*** Entries shown ***

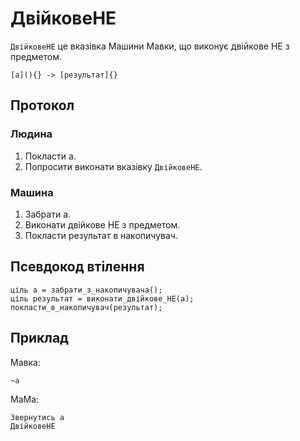 # ДвійковеНЕ

`ДвійковеНЕ` <keyword>це</keyword> вказівка <subject>Машини Мавки</subject>, що виконує двійкове НЕ з предметом.

```
[а](){} -> [результат]{}
```

## Протокол

### Людина

1. Покласти а.
2. Попросити виконати вказівку `ДвійковеНЕ`.

### Машина

1. Забрати а.
2. Виконати двійкове НЕ з предметом.
3. Покласти результат в накопичувач.

## Псевдокод втілення

```ціль
ціль а = забрати_з_накопичувача();
ціль результат = виконати_двійкове_НЕ(а);
покласти_в_накопичувач(результат);
```

## Приклад

<subject>Мавка</subject>:

```мавка
~а
```

<subject>МаМа</subject>:

```мама
Звернутись а
ДвійковеНЕ
```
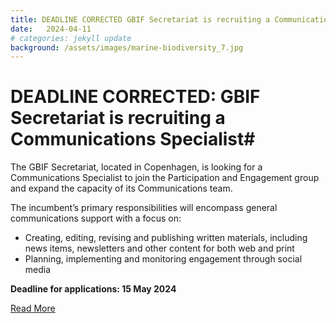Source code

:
 ```yaml
---
title: DEADLINE CORRECTED GBIF Secretariat is recruiting a Communications Specialist
date:   2024-04-11
# categories: jekyll update
background: /assets/images/marine-biodiversity_7.jpg
---
```


# DEADLINE CORRECTED: GBIF Secretariat is recruiting a Communications Specialist#

The GBIF Secretariat, located in Copenhagen, is looking for a Communications Specialist to join the Participation and Engagement group and
expand the capacity of its Communications team.

The incumbent’s primary responsibilities will encompass general communications support with a focus on:

- Creating, editing, revising and publishing written materials, including news items, newsletters and other content for both web and print
-	Planning, implementing and monitoring engagement through social media

**Deadline for applications: 15 May 2024**

[Read More](https://www.gbif.org/news/5bWwzIYSVcp0grZEvpr7Yv/gbif-secretariat-is-recruiting-a-communications-specialist)
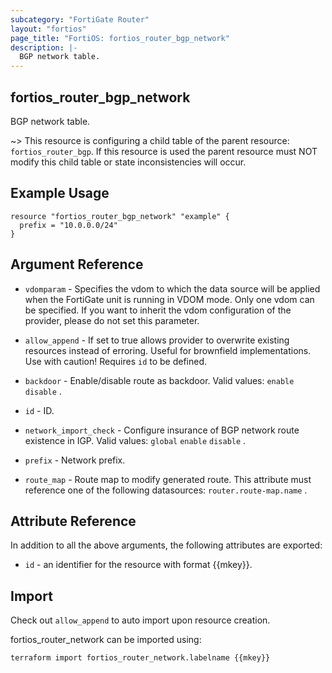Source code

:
 ```yaml
---
subcategory: "FortiGate Router"
layout: "fortios"
page_title: "FortiOS: fortios_router_bgp_network"
description: |-
  BGP network table.
---
```


## fortios_router_bgp_network
BGP network table.

~> This resource is configuring a child table of the parent resource: `fortios_router_bgp`. If this resource is used the parent resource must NOT modify this child table or state inconsistencies will occur.


## Example Usage

```hcl
resource "fortios_router_bgp_network" "example" {
  prefix = "10.0.0.0/24"
}
```

## Argument Reference
* `vdomparam` - Specifies the vdom to which the data source will be applied when the FortiGate unit is running in VDOM mode. Only one vdom can be specified. If you want to inherit the vdom configuration of the provider, please do not set this parameter.
* `allow_append` - If set to true allows provider to overwrite existing resources instead of erroring. Useful for brownfield implementations. Use with caution! Requires `id` to be defined.

* `backdoor` - Enable/disable route as backdoor. Valid values: `enable` `disable` .
* `id` - ID.
* `network_import_check` - Configure insurance of BGP network route existence in IGP. Valid values: `global` `enable` `disable` .
* `prefix` - Network prefix.
* `route_map` - Route map to modify generated route. This attribute must reference one of the following datasources: `router.route-map.name` .

## Attribute Reference

In addition to all the above arguments, the following attributes are exported:
* `id` - an identifier for the resource with format {{mkey}}.

## Import

Check out `allow_append` to auto import upon resource creation.

fortios_router_network can be imported using:
```sh
terraform import fortios_router_network.labelname {{mkey}}
```
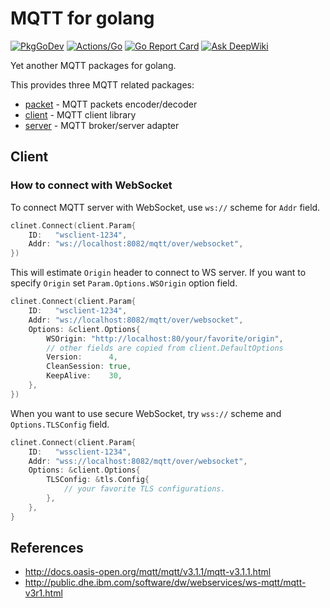 # MQTT for golang

[![PkgGoDev](https://pkg.go.dev/badge/github.com/koron/go-mqtt)](https://pkg.go.dev/github.com/koron/go-mqtt)
[![Actions/Go](https://github.com/koron/go-mqtt/workflows/Go/badge.svg)](https://github.com/koron/go-mqtt/actions?query=workflow%3AGo)
[![Go Report Card](https://goreportcard.com/badge/github.com/koron/go-mqtt)](https://goreportcard.com/report/github.com/koron/go-mqtt)
[![Ask DeepWiki](https://deepwiki.com/badge.svg)](https://deepwiki.com/koron/go-mqtt)

Yet another MQTT packages for golang.

This provides three MQTT related packages:

*   [packet](./packet) - MQTT packets encoder/decoder
*   [client](./client) - MQTT client library
*   [server](./server) - MQTT broker/server adapter

## Client

### How to connect with WebSocket

To connect MQTT server with WebSocket, use `ws://` scheme for `Addr`
field.

```go
clinet.Connect(client.Param{
    ID:   "wsclient-1234",
    Addr: "ws://localhost:8082/mqtt/over/websocket",
})
```

This will estimate `Origin` header to connect to WS server.
If you want to specify `Origin` set `Param.Options.WSOrigin` option field.

```go
clinet.Connect(client.Param{
    ID:   "wsclient-1234",
    Addr: "ws://localhost:8082/mqtt/over/websocket",
    Options: &client.Options{
        WSOrigin: "http://localhost:80/your/favorite/origin",
        // other fields are copied from client.DefaultOptions
        Version:      4,
        CleanSession: true,
        KeepAlive:    30,
    },
})
```

When you want to use secure WebSocket, try `wss://` scheme and
`Options.TLSConfig` field.

```go
clinet.Connect(client.Param{
    ID:   "wssclient-1234",
    Addr: "wss://localhost:8082/mqtt/over/websocket",
    Options: &client.Options{
        TLSConfig: &tls.Config{
            // your favorite TLS configurations.
        },
    },
}
```

## References

*   http://docs.oasis-open.org/mqtt/mqtt/v3.1.1/mqtt-v3.1.1.html
*   http://public.dhe.ibm.com/software/dw/webservices/ws-mqtt/mqtt-v3r1.html
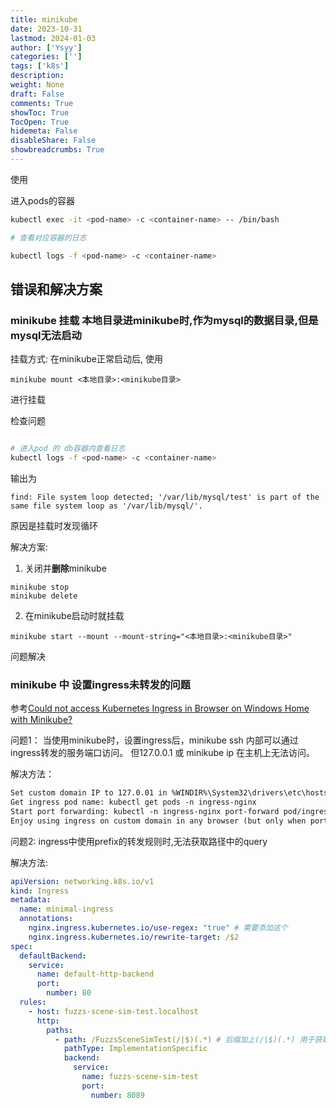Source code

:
```yaml
---
title: minikube
date: 2023-10-31
lastmod: 2024-01-03
author: ['Ysyy']
categories: ['']
tags: ['k8s']
description: 
weight: None
draft: False
comments: True
showToc: True
TocOpen: True
hidemeta: False
disableShare: False
showbreadcrumbs: True
---
```

使用

进入pods的容器

```bash
kubectl exec -it <pod-name> -c <container-name> -- /bin/bash

# 查看对应容器的日志

kubectl logs -f <pod-name> -c <container-name>
```

## 错误和解决方案

### minikube 挂载 本地目录进minikube时,作为mysql的数据目录,但是mysql无法启动

挂载方式:
在minikube正常启动后, 使用

```shell
minikube mount <本地目录>:<minikube目录>

```

进行挂载

检查问题

```bash

# 进入pod 的 db容器内查看日志 
kubectl logs -f <pod-name> -c <container-name>

```

输出为

```shell
find: File system loop detected; '/var/lib/mysql/test' is part of the same file system loop as '/var/lib/mysql/'.
```

原因是挂载时发现循环

解决方案:

1. 关闭并**删除**minikube

```shell
minikube stop
minikube delete
```

2. 在minikube启动时就挂载

```shell
minikube start --mount --mount-string="<本地目录>:<minikube目录>"
```

问题解决

### minikube 中 设置ingress未转发的问题

参考[Could not access Kubernetes Ingress in Browser on Windows Home with Minikube?](https://stackoverflow.com/questions/66275458/could-not-access-kubernetes-ingress-in-browser-on-windows-home-with-minikube)

问题1：
当使用minikube时，设置ingress后，minikube ssh 内部可以通过ingress转发的服务端口访问。
但127.0.0.1 或 minikube ip 在主机上无法访问。

解决方法：

```md
Set custom domain IP to 127.0.01 in %WINDIR%\System32\drivers\etc\hosts file, i.e. by adding line 127.0.0.1 my-k8s.com
Get ingress pod name: kubectl get pods -n ingress-nginx
Start port forwarding: kubectl -n ingress-nginx port-forward pod/ingress-nginx-controller-5d88495688-dxxgw --address 0.0.0.0 80:80 443:443, where you should replace ingress-nginx-controller-5d88495688-dxxgw with your ingress pod name.
Enjoy using ingress on custom domain in any browser (but only when port forwarding is active)
```

问题2:
ingress中使用prefix的转发规则时,无法获取路径中的query

解决方法:

```yaml
apiVersion: networking.k8s.io/v1
kind: Ingress
metadata:
  name: minimal-ingress
  annotations:
    nginx.ingress.kubernetes.io/use-regex: "true" # 需要添加这个
    nginx.ingress.kubernetes.io/rewrite-target: /$2
spec:
  defaultBackend:
    service:
      name: default-http-backend
      port:
        number: 80
  rules:
    - host: fuzzs-scene-sim-test.localhost
      http:
        paths:
          - path: /FuzzsSceneSimTest(/|$)(.*) # 后缀加上(/|$)(.*) 用于获取query
            pathType: ImplementationSpecific 
            backend:
              service:
                name: fuzzs-scene-sim-test
                port:
                  number: 8089
```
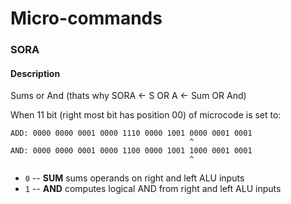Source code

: # Micro-commands

### SORA

#### Description
Sums or And (thats why SORA <- S OR A <- Sum OR And)

When 11 bit (right most bit has position 00) of microcode is set to:

```
ADD: 0000 0000 0001 0000 1110 0000 1001 0000 0001 0001 
                                        ^
AND: 0000 0000 0001 0000 1100 0000 1001 1000 0001 0001
                                        ^
```

 - `0` -- **SUM** sums operands on right and left ALU inputs 
 - `1` -- **AND** computes logical AND from right and left ALU inputs



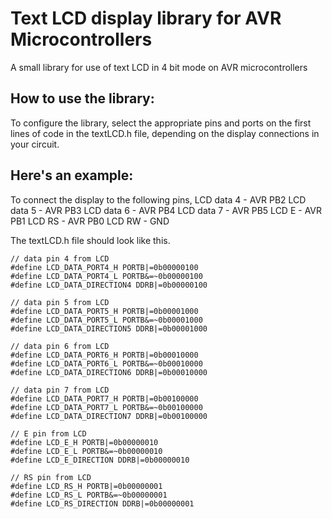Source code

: # Text LCD display library for AVR Microcontrollers
A small library for use of text LCD in 4 bit mode on AVR microcontrollers

## How to use the library:
To configure the library, select the appropriate pins and ports on the first lines of code in the textLCD.h file, depending on the display connections in your circuit.

## Here's an example:
To connect the display to the following pins,
LCD data 4 - AVR PB2
LCD data 5 - AVR PB3
LCD data 6 - AVR PB4
LCD data 7 - AVR PB5
LCD E - AVR PB1
LCD RS - AVR PB0
LCD RW - GND

The textLCD.h file should look like this.
```
// data pin 4 from LCD
#define LCD_DATA_PORT4_H PORTB|=0b00000100
#define LCD_DATA_PORT4_L PORTB&=~0b00000100
#define LCD_DATA_DIRECTION4 DDRB|=0b00000100

// data pin 5 from LCD
#define LCD_DATA_PORT5_H PORTB|=0b00001000
#define LCD_DATA_PORT5_L PORTB&=~0b00001000
#define LCD_DATA_DIRECTION5 DDRB|=0b00001000

// data pin 6 from LCD
#define LCD_DATA_PORT6_H PORTB|=0b00010000
#define LCD_DATA_PORT6_L PORTB&=~0b00010000
#define LCD_DATA_DIRECTION6 DDRB|=0b00010000

// data pin 7 from LCD
#define LCD_DATA_PORT7_H PORTB|=0b00100000
#define LCD_DATA_PORT7_L PORTB&=~0b00100000
#define LCD_DATA_DIRECTION7 DDRB|=0b00100000

// E pin from LCD
#define LCD_E_H PORTB|=0b00000010
#define LCD_E_L PORTB&=~0b00000010
#define LCD_E_DIRECTION DDRB|=0b00000010

// RS pin from LCD
#define LCD_RS_H PORTB|=0b00000001
#define LCD_RS_L PORTB&=~0b00000001
#define LCD_RS_DIRECTION DDRB|=0b00000001
```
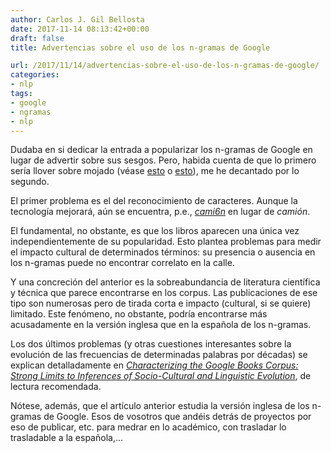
 ```yaml
---
author: Carlos J. Gil Bellosta
date: 2017-11-14 08:13:42+00:00
draft: false
title: Advertencias sobre el uso de los n-gramas de Google

url: /2017/11/14/advertencias-sobre-el-uso-de-los-n-gramas-de-google/
categories:
- nlp
tags:
- google
- ngramas
- nlp
---
```


Dudaba en si dedicar la entrada a popularizar los n-gramas de Google en lugar de advertir sobre sus sesgos. Pero, habida cuenta de que lo primero sería llover sobre mojado (véase [esto](https://www.datanalytics.com/2016/09/23/importa-mas-la-causalidad-hoy-en-dia/) o [esto](https://www.datanalytics.com/2017/02/02/cuanto-durara-la-solo-nostalgia/)), me he decantado por lo segundo.

El primer problema es el del reconocimiento de caracteres. Aunque la tecnología mejorará, aún se encuentra, p.e., [_cami6n_](https://books.google.com/ngrams/graph?content=cami6n&year_start=1800&year_end=2000&corpus=15&smoothing=3&share=&direct_url=t1%3B%2Ccami6n%3B%2Cc0) en lugar de _camión_.

El fundamental, no obstante, es que los libros aparecen una única vez independientemente de su popularidad. Esto plantea problemas para medir el impacto cultural de determinados términos: su presencia o ausencia en los n-gramas puede no encontrar correlato en la calle.

Y una concreción del anterior es la sobreabundancia de literatura científica y técnica que parece encontrarse en los corpus. Las publicaciones de ese tipo son numerosas pero de tirada corta e impacto (cultural, si se quiere) limitado. Este fenómeno, no obstante, podría encontrarse más acusadamente en la versión inglesa que en la española de los n-gramas.

Los dos últimos problemas (y otras cuestiones interesantes sobre la evolución de las frecuencias de determinadas palabras por décadas) se explican detalladamente en [_Characterizing the Google Books Corpus: Strong Limits to Inferences of Socio-Cultural and Linguistic Evolution_](http://journals.plos.org/plosone/article?id=10.1371/journal.pone.0137041), de lectura recomendada.

Nótese, además, que el artículo anterior estudia la versión inglesa de los n-gramas de Google. Esos de vosotros que andéis detrás de proyectos por eso de publicar, etc. para medrar en lo académico, con trasladar lo trasladable a la española,...



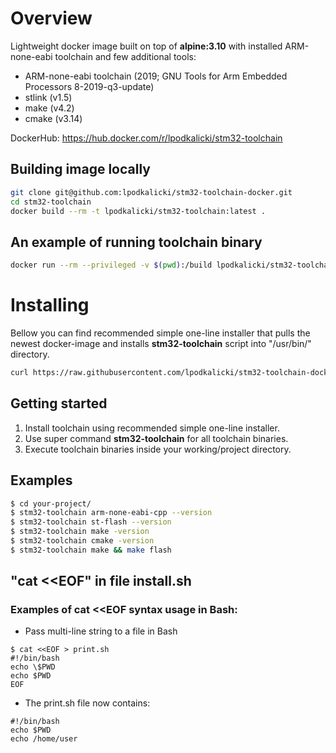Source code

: # Overview

Lightweight docker image built on top of **alpine:3.10** with installed ARM-none-eabi toolchain and few additional tools:
* ARM-none-eabi toolchain (2019; GNU Tools for Arm Embedded Processors 8-2019-q3-update)
* stlink (v1.5)
* make (v4.2)
* cmake (v3.14)

DockerHub: https://hub.docker.com/r/lpodkalicki/stm32-toolchain

## Building image locally

```bash
git clone git@github.com:lpodkalicki/stm32-toolchain-docker.git
cd stm32-toolchain
docker build --rm -t lpodkalicki/stm32-toolchain:latest .
```

## An example of running toolchain binary

```bash
docker run --rm --privileged -v $(pwd):/build lpodkalicki/stm32-toolchain arm-none-eabi-cpp -version
```

# Installing

Bellow you can find recommended simple one-line installer that pulls the newest docker-image and installs **stm32-toolchain** script into "/usr/bin/" directory.

```bash
curl https://raw.githubusercontent.com/lpodkalicki/stm32-toolchain-docker/master/install.sh | bash -s --
```

## Getting started

1. Install toolchain using recommended simple one-line installer.
2. Use super command **stm32-toolchain** for all toolchain binaries. 
3. Execute toolchain binaries inside your working/project directory. 

## Examples

```bash
$ cd your-project/
$ stm32-toolchain arm-none-eabi-cpp --version
$ stm32-toolchain st-flash --version
$ stm32-toolchain make -version
$ stm32-toolchain cmake -version
$ stm32-toolchain make && make flash
```


## "cat <<EOF"  in file install.sh
### Examples of cat <<EOF syntax usage in Bash:
* Pass multi-line string to a file in Bash
```
$ cat <<EOF > print.sh
#!/bin/bash
echo \$PWD
echo $PWD
EOF
```
* The print.sh file now contains:
```
#!/bin/bash
echo $PWD
echo /home/user
```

*** End of Entries shown ***

What you should do
Give again, word for word, every line from the top of the data through the line with "The incumbent’s primary", both ends included, and exclude the pictures.

Answer for the task
 # ДвійковеНЕ

`ДвійковеНЕ` <keyword>це</keyword> вказівка <subject>Машини Мавки</subject>, що виконує двійкове НЕ з предметом.

```
[а](){} -> [результат]{}
```

## Протокол

### Людина

1. Покласти а.
2. Попросити виконати вказівку `ДвійковеНЕ`.

### Машина

1. Забрати а.
2. Виконати двійкове НЕ з предметом.
3. Покласти результат в накопичувач.

## Псевдокод втілення

```ціль
ціль а = забрати_з_накопичувача();
ціль результат = виконати_двійкове_НЕ(а);
покласти_в_накопичувач(результат);
```

## Приклад

<subject>Мавка</subject>:

```мавка
~а
```

<subject>МаМа</subject>:

```мама
Звернутись а
ДвійковеНЕ
```
Source code

:
 ```yaml
---
title: DEADLINE CORRECTED GBIF Secretariat is recruiting a Communications Specialist
date:   2024-04-11
# categories: jekyll update
background: /assets/images/marine-biodiversity_7.jpg
---
```


# DEADLINE CORRECTED: GBIF Secretariat is recruiting a Communications Specialist#

The GBIF Secretariat, located in Copenhagen, is looking for a Communications Specialist to join the Participation and Engagement group and
expand the capacity of its Communications team.

The incumbent’s primary responsibilities will encompass general communications support with a focus on:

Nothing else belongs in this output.